- Born: 1952 (age 73–74) Toronto, Ontario, Canada
- Education: York University
- Occupations: entrepreneur, comedian, actor
- Known for: Yuk Yuk's comedy clubs

= Mark Breslin =

Canadian comedian and businessman (born 1952)

Mark Breslin, is a Canadian entrepreneur, producer, stand-up comedian and actor best known for being the co-founder (along with Joel Axler) of Yuk Yuk's, the largest chain of comedy clubs in Canada. On December 29, 2017, he was appointed a Member of the Order of Canada by Julie Payette, Governor General of Canada.

Breslin graduated from York University with a B.A. Honours in English Literature. Soon after graduating, he became Director of Theatre and Music for Harbourfront Corporation, an innovative cultural organization which produces events and activities at numerous venues on Toronto's waterfront. He is a founding member of the Canadian Comedy Awards, and was a comedy mentor for the B.C. Festival of the Arts.

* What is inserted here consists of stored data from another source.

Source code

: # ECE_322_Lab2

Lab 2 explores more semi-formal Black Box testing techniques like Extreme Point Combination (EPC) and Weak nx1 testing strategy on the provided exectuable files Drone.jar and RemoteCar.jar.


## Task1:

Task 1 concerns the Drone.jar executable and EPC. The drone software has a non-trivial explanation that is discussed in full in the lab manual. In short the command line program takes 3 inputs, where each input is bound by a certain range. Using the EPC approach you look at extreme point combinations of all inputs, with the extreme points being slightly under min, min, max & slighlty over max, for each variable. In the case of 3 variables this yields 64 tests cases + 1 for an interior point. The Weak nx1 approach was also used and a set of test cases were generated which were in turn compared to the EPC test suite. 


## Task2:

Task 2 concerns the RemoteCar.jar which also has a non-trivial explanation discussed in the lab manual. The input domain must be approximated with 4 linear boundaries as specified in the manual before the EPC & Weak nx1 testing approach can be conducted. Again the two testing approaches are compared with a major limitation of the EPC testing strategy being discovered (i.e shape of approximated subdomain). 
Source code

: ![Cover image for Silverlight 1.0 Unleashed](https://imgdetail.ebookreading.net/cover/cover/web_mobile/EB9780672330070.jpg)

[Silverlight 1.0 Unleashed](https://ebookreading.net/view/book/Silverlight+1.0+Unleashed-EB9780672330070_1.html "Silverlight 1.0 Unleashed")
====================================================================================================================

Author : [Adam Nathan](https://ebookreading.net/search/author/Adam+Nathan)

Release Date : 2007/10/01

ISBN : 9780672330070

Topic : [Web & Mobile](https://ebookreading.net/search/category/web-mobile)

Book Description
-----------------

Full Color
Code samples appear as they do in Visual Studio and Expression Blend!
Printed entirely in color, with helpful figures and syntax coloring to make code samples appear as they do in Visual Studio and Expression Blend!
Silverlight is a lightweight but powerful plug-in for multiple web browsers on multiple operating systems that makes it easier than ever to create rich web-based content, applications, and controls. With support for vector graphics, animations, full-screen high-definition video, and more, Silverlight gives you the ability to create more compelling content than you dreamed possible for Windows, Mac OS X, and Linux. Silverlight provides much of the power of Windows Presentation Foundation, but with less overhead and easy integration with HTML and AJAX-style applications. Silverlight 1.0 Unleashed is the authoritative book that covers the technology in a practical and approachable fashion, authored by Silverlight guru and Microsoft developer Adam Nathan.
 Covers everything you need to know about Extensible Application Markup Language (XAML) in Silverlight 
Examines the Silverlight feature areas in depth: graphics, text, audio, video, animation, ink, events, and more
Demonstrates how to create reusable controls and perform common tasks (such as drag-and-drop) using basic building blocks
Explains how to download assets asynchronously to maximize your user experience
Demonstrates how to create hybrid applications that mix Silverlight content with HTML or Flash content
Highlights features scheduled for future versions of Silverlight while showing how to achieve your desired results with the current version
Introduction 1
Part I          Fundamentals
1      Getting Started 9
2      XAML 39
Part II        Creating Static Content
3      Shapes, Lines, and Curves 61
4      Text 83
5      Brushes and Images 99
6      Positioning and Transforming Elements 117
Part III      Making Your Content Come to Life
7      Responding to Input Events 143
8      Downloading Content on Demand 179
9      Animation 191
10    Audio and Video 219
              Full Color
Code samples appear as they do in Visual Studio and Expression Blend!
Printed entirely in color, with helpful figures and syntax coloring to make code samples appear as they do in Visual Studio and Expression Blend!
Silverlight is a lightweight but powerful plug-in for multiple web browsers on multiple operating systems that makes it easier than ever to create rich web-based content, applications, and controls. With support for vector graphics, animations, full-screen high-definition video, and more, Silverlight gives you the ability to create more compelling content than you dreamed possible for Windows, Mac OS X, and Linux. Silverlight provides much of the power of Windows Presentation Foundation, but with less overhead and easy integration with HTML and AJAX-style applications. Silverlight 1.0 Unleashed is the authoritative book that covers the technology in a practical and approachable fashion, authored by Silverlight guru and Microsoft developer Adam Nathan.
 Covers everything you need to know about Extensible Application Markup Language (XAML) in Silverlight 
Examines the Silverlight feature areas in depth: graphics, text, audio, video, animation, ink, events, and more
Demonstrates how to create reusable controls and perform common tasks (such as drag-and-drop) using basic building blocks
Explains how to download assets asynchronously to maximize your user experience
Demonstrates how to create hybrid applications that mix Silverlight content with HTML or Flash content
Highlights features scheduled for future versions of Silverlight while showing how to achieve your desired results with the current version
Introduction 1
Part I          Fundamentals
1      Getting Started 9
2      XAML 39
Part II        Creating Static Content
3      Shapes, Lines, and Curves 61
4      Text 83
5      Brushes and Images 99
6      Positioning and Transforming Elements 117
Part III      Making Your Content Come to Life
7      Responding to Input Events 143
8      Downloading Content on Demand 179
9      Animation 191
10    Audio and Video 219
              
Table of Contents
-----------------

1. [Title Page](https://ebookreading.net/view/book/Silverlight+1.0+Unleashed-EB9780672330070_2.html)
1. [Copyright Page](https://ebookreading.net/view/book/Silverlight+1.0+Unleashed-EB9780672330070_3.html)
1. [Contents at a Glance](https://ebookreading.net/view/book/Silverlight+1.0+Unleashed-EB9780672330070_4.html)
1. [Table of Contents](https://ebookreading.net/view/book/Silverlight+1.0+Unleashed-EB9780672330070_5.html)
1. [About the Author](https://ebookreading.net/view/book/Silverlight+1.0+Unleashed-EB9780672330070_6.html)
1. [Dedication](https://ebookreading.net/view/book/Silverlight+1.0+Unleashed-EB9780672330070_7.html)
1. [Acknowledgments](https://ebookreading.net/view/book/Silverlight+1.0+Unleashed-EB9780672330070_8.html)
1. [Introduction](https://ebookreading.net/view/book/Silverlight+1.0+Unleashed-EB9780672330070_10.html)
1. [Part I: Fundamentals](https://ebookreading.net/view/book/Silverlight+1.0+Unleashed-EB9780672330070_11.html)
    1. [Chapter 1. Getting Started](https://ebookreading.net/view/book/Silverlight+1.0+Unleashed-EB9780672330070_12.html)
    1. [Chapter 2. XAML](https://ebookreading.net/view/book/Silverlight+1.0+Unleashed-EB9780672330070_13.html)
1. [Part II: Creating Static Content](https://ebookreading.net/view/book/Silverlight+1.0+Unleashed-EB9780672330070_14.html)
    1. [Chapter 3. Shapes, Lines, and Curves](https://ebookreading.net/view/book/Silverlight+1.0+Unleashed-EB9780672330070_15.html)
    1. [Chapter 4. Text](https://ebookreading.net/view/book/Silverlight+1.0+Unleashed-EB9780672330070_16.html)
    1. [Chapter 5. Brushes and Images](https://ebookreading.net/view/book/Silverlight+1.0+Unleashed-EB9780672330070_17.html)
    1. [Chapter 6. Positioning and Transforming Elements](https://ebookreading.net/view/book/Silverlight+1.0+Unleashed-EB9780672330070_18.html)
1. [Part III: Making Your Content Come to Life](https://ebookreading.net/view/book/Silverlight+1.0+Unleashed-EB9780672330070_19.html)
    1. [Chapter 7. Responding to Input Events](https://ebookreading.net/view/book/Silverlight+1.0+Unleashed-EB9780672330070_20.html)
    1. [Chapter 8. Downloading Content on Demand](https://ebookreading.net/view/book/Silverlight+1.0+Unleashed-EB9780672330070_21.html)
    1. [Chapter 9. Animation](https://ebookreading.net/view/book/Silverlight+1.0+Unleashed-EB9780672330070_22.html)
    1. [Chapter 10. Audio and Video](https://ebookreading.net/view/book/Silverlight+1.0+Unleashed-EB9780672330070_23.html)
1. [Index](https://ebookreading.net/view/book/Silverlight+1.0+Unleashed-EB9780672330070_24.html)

In 1976, Breslin and his collaborator Joel Axler opened the first Yuk Yuk's, in the basement of Toronto's 519 Church Street Community Centre. Two years later, Breslin and Axler opened Yuk Yuk's first permanent venue at 1280 Bay Street in the Yorkville district. Over the next few decades, Yuk Yuk expanded its presence nationally and internationally. There are ten clubs across Canada.

Breslin made several guest appearances in the Robocop: The Series television series. He also worked as a consultant writer for 27 episodes and appeared in an episode of Kenny Vs Spenny. His most recent film credit was as "Bob" in the movie Confessions of a Porn Addict.

Breslin has produced such television programs as The Late Show with Joan Rivers for Fox Broadcasting, Yuk Yuk's - the TV show for CBC Television, Mondo Taboo pay-per-view specials for The Movie Network and The Yuk Yuk's Great Canadian Laugh Off annual TV special for The Comedy Network, which he also hosts. He was executive producer on Friday Night with Ralph Benmergui for CBC TV and Yuk Yuk's 25th Anniversary Special for the Comedy Network. He was also a story consultant for the first two seasons of Kenny vs Spenny for CBC TV and Showcase and an associate producer of Petal Pushers on HGTV.

In addition to television, Breslin has also worked in radio, developing "Live from Yuk Yuk's", a daily radio show syndicated by the Telemedia Radio Network on over 80 stations coast to coast. Breslin was the program director and an on-air personality on the XM Satellite Radio channel Laugh Attack, which features predominantly Canadian comedy and is Canada's only 24-hour Canadian comedy channel. He hosted call-in shows on Q107 and CFRB and has appeared as a featured panelist on multiple episodes of ROB TV's The ArtS Panel and Global Television's Grumps. He has written four books so far: Zen and Now (Somerville House), a Brian Mulroney joke book Son of a Meech (Random House), and an autobiographical novel, Control Freaked (Insomniac Press). Breslin also wrote and narrated two 5-CD audio book, published by HarperCollins, titled Yuk Yuk’s Guide to Canadian Stand-Up and Rarities and Road Warriors. Add to this, book reviews for The Globe and Mail, The Toronto Star and Quill and Quire, and a monthly comedy column for the Village Post Magazine. He also wrote a weekly movie review column alongside Richard Crouse in the Metro newspaper.

In 2014, Breslin was included in the Toronto Stars list of 180 most influential people to come out of Toronto.